In a recent pilot study I asked members of my upper division general education class to download and use an app called “Instant” that assessed how often they unlocked their smartphones each day and how many minutes they kept it unlocked (presumably thumbing through apps). The students who had smartphones with Android OS or iOS used Instant while the rest kept track of their own usage. All students collected data during final exam week, a time when they should metacognitively reduce their technology access and allocate time for studying. The 147 app users opened their phone an average of 58 times a day for a total of 180 minutes yielding about 3.1 minute per view. The 69 diary users who only recorded the amount of time they estimated spending on their smartphone totaled 220 minutes per day. Taken as a whole, students who are supposed to be studying were spending at least three hours a day on their smartphones. The more important result is that they were only allotting about 3 minutes per look and most likely using multiple apps during that time. I will be having this semester’s students use the app during the entire semester so we can track usage over a longer time period and hopefully discern problem times when more checking in behavior occurs.

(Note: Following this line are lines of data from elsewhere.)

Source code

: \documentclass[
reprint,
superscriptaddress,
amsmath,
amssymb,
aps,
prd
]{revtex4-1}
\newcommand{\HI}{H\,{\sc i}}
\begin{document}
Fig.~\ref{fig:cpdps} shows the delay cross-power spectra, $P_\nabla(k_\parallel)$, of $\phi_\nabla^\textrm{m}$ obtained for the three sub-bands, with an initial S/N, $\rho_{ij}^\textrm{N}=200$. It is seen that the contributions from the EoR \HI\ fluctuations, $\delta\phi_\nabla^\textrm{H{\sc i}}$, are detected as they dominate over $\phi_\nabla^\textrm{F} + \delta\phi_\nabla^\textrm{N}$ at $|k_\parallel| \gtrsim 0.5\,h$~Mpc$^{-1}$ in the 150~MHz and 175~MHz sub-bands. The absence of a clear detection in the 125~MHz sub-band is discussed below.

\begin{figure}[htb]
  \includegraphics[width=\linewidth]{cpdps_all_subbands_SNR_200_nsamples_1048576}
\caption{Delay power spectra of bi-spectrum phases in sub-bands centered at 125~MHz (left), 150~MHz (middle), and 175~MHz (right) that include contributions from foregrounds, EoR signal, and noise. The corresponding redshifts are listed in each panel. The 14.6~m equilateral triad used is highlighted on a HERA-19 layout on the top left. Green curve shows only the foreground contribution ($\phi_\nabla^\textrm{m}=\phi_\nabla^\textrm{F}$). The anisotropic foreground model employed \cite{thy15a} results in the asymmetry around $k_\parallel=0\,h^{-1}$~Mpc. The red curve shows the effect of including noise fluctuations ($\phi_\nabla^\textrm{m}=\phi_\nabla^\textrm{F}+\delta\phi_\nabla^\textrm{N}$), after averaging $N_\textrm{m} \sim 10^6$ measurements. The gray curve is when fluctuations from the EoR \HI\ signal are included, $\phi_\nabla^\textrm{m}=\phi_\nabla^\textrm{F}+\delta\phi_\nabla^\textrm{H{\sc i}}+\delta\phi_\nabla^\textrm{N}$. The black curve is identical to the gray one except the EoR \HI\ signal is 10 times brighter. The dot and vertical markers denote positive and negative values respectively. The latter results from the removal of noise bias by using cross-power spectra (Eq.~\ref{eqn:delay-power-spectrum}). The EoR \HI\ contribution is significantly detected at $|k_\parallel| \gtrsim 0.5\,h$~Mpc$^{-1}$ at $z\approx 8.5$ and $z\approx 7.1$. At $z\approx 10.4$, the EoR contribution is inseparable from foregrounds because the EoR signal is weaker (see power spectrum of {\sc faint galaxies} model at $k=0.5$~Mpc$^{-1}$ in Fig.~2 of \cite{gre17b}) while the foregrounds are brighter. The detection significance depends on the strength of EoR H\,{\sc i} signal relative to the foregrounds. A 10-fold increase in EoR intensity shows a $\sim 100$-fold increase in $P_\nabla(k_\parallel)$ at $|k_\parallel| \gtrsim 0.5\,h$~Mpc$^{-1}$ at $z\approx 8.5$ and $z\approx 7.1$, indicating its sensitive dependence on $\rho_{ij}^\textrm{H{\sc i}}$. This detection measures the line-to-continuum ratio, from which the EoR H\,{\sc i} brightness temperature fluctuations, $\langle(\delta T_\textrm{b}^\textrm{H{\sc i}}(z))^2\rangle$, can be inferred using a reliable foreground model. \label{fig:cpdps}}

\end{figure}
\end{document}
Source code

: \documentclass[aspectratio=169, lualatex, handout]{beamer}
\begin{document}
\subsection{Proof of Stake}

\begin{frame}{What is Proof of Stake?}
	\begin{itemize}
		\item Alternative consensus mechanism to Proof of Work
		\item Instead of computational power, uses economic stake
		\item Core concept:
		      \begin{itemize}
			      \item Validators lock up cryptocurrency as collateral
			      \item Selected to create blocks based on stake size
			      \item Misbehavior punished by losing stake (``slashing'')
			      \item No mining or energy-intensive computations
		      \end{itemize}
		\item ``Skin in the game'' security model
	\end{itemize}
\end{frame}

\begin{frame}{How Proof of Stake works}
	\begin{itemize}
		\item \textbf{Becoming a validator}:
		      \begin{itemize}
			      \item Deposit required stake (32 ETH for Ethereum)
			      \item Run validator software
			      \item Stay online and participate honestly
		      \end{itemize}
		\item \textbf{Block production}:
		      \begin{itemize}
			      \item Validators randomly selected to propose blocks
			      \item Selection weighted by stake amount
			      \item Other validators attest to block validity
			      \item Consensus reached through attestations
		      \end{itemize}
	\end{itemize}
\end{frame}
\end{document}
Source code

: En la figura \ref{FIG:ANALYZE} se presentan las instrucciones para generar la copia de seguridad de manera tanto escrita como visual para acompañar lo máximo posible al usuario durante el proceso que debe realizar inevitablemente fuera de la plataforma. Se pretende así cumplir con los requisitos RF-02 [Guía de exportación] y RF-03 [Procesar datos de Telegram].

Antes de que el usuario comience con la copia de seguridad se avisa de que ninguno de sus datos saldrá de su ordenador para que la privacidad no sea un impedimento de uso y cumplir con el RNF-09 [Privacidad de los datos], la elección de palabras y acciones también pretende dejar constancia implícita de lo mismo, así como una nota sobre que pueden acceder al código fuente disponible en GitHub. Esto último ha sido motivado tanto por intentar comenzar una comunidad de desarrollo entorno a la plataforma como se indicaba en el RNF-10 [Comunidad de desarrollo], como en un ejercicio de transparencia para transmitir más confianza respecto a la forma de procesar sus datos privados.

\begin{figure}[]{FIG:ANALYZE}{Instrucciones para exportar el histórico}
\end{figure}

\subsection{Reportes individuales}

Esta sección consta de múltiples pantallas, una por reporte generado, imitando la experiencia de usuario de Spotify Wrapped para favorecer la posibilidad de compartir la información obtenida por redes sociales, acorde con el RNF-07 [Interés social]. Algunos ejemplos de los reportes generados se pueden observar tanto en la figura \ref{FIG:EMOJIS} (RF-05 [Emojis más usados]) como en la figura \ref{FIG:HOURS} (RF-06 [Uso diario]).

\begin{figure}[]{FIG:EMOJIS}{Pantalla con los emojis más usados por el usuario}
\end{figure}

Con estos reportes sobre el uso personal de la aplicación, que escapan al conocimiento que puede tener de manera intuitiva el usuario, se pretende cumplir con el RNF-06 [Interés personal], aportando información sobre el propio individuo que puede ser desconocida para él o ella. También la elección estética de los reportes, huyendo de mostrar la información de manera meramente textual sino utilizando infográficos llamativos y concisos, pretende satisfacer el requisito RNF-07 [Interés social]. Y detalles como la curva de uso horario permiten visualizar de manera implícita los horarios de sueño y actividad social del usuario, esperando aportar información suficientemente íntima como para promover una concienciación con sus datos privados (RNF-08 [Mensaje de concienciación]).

Taking a short nature walk will most certainly calm our overactive brains. Other activities have been shown to do the same including mindful meditation, exercise, looking at art, listening to familiar music, practicing a musical instrument or a foreign language and more.

THE KEY IS TO TAKE BREAKS.

How often should you do this? I recommend heeding Nathaniel Kleitman’s BRAC observatio, which asserted that similar to his data on sleep cycles, we have Basic Rest and Activity Cycles of about 90 minutes, and do something other than use your technology about every hour and a half to 2 hours. On a more microscopic level I have also written in my other Psychology Today posts about other precautions you can take to keep your brain calmed and rested including where you keep your smartphone when you sleep and other suggestions for brain health including developing the ability to take brief technology breaks starting with learning to “survive” 15 minutes without accessing electronic communications to allow you to focus on work and avoid FOMO or fear of missing out which drives those constant checking in behaviors.